I’ve always been infatuated with lighthouses. And the room I am sitting in as I write this – the former bedroom of a daughter who grew up and moved away – that is now my office is proof. If there is anything close to a specific theme among all these books, maps, mementos, mugs stuffed with pencils and pens, journals, and stacks of old manuscripts it is a lighthouse motif. There are framed prints of lighthouses and ceramic miniatures of lighthouses and coffee mugs displaying pictures of … well, you get the idea. One of my most cherished possessions was a thoughtful gift from a good friend: a framed drawing of the Brazos River lighthouse that was dismantled years ago, with a piece of the lens from the light matted beneath the print.
It would be nice now if I could tell you that my interest in those lonely sentinels comes from visiting a good many of them, climbing up into them, and standing long on their parapets and gazing out at to sea. But the honest fact is that I have never set foot in a lighthouse or even, I’m pretty sure, stood in close proximity to one.

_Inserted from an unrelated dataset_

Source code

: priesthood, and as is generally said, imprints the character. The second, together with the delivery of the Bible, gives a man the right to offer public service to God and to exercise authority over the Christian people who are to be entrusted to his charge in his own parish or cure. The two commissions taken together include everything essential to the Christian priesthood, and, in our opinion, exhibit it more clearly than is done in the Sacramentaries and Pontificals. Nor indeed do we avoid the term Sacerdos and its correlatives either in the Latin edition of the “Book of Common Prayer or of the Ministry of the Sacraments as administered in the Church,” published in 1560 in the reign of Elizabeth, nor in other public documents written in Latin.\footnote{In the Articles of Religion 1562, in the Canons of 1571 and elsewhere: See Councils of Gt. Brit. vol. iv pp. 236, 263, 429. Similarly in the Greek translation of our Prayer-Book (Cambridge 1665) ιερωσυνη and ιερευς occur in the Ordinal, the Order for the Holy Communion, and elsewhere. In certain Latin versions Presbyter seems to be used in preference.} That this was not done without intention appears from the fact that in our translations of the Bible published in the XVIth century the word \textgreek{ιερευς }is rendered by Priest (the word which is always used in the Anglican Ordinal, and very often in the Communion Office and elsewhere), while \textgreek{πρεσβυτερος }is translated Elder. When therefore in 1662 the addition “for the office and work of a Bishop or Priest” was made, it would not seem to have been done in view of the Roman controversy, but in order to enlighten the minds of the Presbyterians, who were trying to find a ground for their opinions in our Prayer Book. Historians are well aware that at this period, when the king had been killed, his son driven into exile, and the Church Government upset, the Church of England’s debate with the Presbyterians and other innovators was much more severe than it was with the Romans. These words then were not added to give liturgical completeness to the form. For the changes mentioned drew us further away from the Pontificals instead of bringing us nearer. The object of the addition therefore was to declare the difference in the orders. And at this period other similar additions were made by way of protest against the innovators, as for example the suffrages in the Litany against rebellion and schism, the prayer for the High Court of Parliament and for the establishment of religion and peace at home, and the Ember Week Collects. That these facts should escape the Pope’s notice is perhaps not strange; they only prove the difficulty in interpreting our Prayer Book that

Part of the romantic notion I have must comes from old movies. You know the ones, with crusty light tenders played by actors like Guy Kibbee and Lionel Barrymore, old salts smoking stubby briar pipes and outfitted in heavy, tattered parkas and short-visored captain’s caps. They snarl and roar a good bit, matching their mood to the sea, and usually display a heart of gold to some waif that’s been left in their care. In the process, they offer direction in the kid’s life, stretching out the lighthouse metaphor about as far as it will go.
And many a novel I’ve read has fueled this odd enthrallment. The lonely tower on the edge of terra firma with the vast eternal briny deep stretched out to the far horizon has provided authors with perfect settings for their tales for centuries. One recent offering I especially enjoyed was The Light Between Oceans, by M. L. Steadman, and one I read in college by Virginia Woolf was titled, appropriately enough, To the Lighthouse. There were many more good yarns in between; one of the best was Ray Bradbury’s fine short story “The Fog Horn”, which was set in a lighthouse.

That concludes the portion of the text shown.